Predicar con el ejemplo fue lo que distinguió a este gestor cultural de la cepa más pura y lo hizo sembrando en sus pupilos, en el aula y en la convivencia fuera de ella, interés, respeto, acogida y bondad; fue lo suyo hacer vida la palabra en la que creyó y su sabiduría práctica vivir correctamente, tomando distancia del erudito enciclopédico y engreído y del ventajoso y ruin.

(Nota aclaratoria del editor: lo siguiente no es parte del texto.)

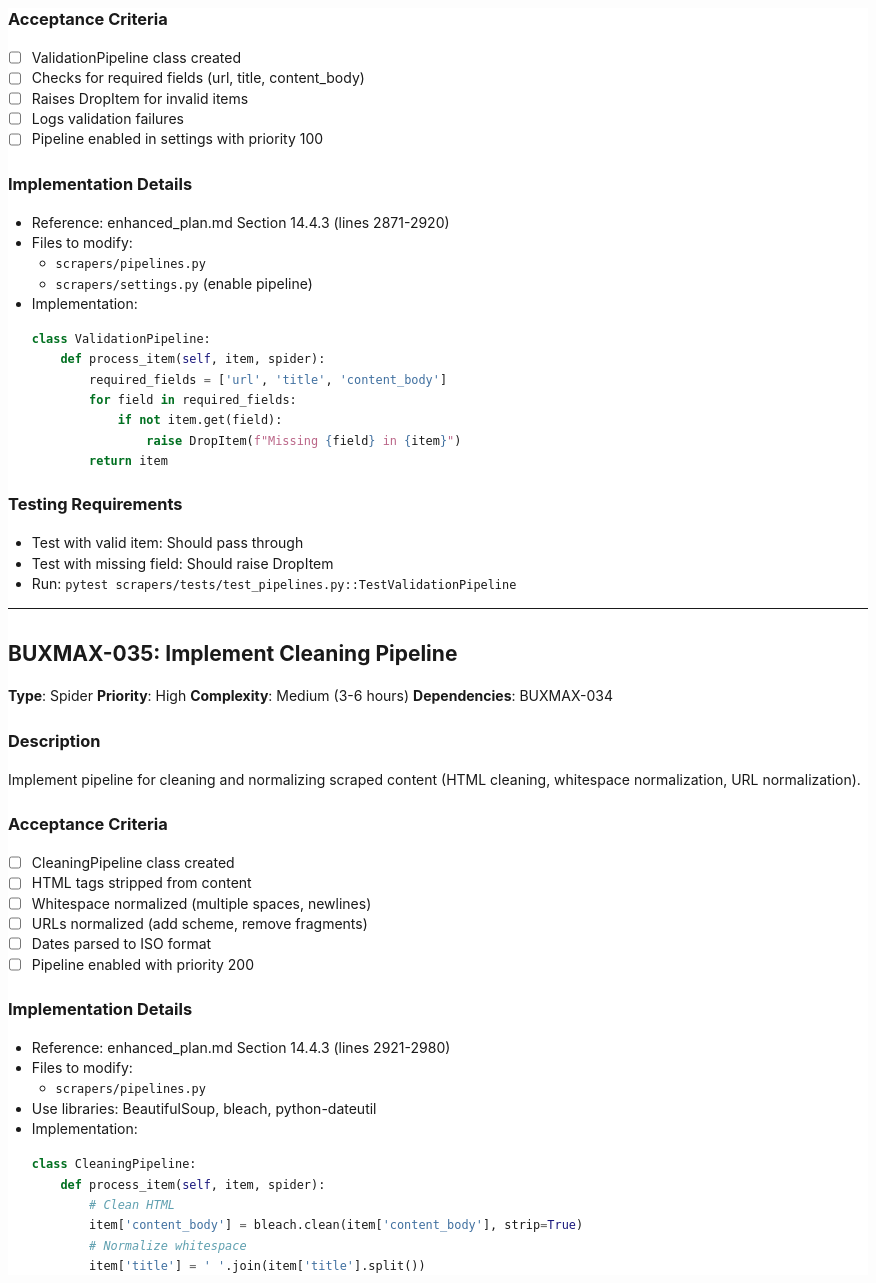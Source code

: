 ### Acceptance Criteria
- [ ] ValidationPipeline class created
- [ ] Checks for required fields (url, title, content_body)
- [ ] Raises DropItem for invalid items
- [ ] Logs validation failures
- [ ] Pipeline enabled in settings with priority 100

### Implementation Details
- Reference: enhanced_plan.md Section 14.4.3 (lines 2871-2920)
- Files to modify:
  - `scrapers/pipelines.py`
  - `scrapers/settings.py` (enable pipeline)
- Implementation:
  ```python
  class ValidationPipeline:
      def process_item(self, item, spider):
          required_fields = ['url', 'title', 'content_body']
          for field in required_fields:
              if not item.get(field):
                  raise DropItem(f"Missing {field} in {item}")
          return item
  ```

### Testing Requirements
- Test with valid item: Should pass through
- Test with missing field: Should raise DropItem
- Run: `pytest scrapers/tests/test_pipelines.py::TestValidationPipeline`

---

## BUXMAX-035: Implement Cleaning Pipeline

**Type**: Spider
**Priority**: High
**Complexity**: Medium (3-6 hours)
**Dependencies**: BUXMAX-034

### Description
Implement pipeline for cleaning and normalizing scraped content (HTML cleaning, whitespace normalization, URL normalization).

### Acceptance Criteria
- [ ] CleaningPipeline class created
- [ ] HTML tags stripped from content
- [ ] Whitespace normalized (multiple spaces, newlines)
- [ ] URLs normalized (add scheme, remove fragments)
- [ ] Dates parsed to ISO format
- [ ] Pipeline enabled with priority 200

### Implementation Details
- Reference: enhanced_plan.md Section 14.4.3 (lines 2921-2980)
- Files to modify:
  - `scrapers/pipelines.py`
- Use libraries: BeautifulSoup, bleach, python-dateutil
- Implementation:
  ```python
  class CleaningPipeline:
      def process_item(self, item, spider):
          # Clean HTML
          item['content_body'] = bleach.clean(item['content_body'], strip=True)
          # Normalize whitespace
          item['title'] = ' '.join(item['title'].split())
  ```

Digamos, en síntesis, que de nada sirve ser culto si ello no optimiza nuestra humanidad y que mientras sigamos etiquetando bajo el rubro ‘cultura’ las pretensiones egóticas de artistas ávidos de aplauso, reconocimiento y ganancia material (incluyó entre esta fauna a los ‘investigadores’, ‘académicos’ y ‘científicos’ que sólo buscan hacer fortuna), en lugar de generar desde la educación con el ejemplo una cultura que dé como resultado amor a la sobriedad, al recato, a la justicia, al bien y a la belleza, quitarle ‘cajas chicas’ a los malos administradores –como lo aquí comentado–, a la postre no pasará de ser más que otro atentado al derecho a la cultura.